Implementation:NVIDIA TransformerEngine TE TransformerLayer

Overview

Concrete tool for a complete optimized Transformer layer provided by TransformerEngine.

Description

te.TransformerLayer is the highest-level module in TransformerEngine, combining MultiheadAttention + LayerNormMLP + LayerNorm + residual connections + dropout into a single, fully optimized Transformer layer. It supports both encoder and decoder modes, FP8 quantization, tensor parallelism, sequence parallelism, context parallelism, and communication-GEMM overlap.

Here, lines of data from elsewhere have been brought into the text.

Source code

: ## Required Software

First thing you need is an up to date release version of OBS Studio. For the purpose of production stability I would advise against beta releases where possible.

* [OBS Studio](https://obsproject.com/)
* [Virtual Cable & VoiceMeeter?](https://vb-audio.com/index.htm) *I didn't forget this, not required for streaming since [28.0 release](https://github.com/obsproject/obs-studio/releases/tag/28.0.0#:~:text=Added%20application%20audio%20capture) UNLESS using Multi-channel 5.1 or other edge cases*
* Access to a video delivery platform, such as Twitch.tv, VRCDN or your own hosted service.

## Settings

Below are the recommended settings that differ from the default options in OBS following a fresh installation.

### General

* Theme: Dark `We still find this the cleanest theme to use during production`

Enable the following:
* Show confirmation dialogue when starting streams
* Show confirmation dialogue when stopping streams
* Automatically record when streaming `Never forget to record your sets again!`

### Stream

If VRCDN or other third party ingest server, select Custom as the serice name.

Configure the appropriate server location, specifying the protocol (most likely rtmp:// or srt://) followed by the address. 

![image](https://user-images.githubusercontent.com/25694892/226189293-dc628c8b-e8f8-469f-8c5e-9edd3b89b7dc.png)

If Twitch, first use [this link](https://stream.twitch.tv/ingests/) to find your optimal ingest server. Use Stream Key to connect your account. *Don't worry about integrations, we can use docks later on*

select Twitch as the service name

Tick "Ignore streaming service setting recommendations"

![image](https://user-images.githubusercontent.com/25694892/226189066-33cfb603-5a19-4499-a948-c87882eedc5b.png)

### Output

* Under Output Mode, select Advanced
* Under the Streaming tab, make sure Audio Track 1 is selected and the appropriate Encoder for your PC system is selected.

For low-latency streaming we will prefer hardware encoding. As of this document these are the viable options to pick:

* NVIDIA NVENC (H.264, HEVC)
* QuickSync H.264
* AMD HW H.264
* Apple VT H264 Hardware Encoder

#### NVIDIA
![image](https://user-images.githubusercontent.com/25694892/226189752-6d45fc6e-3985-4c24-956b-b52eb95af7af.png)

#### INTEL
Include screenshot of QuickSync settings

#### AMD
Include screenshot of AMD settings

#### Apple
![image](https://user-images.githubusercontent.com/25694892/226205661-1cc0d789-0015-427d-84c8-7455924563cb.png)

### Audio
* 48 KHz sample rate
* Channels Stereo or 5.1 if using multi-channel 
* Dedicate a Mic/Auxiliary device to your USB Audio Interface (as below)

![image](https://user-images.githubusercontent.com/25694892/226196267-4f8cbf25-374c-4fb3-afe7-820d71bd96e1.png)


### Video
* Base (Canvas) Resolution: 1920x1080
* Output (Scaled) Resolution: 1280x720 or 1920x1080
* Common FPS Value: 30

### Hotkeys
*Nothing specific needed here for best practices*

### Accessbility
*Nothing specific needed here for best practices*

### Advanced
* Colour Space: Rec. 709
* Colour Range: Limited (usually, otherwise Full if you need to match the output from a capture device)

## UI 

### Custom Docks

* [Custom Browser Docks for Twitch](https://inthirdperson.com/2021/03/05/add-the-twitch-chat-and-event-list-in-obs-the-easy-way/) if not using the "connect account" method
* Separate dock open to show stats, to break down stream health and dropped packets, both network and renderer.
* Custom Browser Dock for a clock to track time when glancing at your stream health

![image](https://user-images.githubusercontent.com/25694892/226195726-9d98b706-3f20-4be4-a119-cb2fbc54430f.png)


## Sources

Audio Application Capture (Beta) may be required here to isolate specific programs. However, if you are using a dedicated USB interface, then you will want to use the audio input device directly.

This module internally instantiates:

A MultiheadAttention module for self-attention (with fused QKV projection).
Optionally a second MultiheadAttention module for cross-attention (in decoder mode).
A LayerNormMLP module for the feed-forward network.
LayerNorm layers for normalization.
Dropout layers and residual connection logic.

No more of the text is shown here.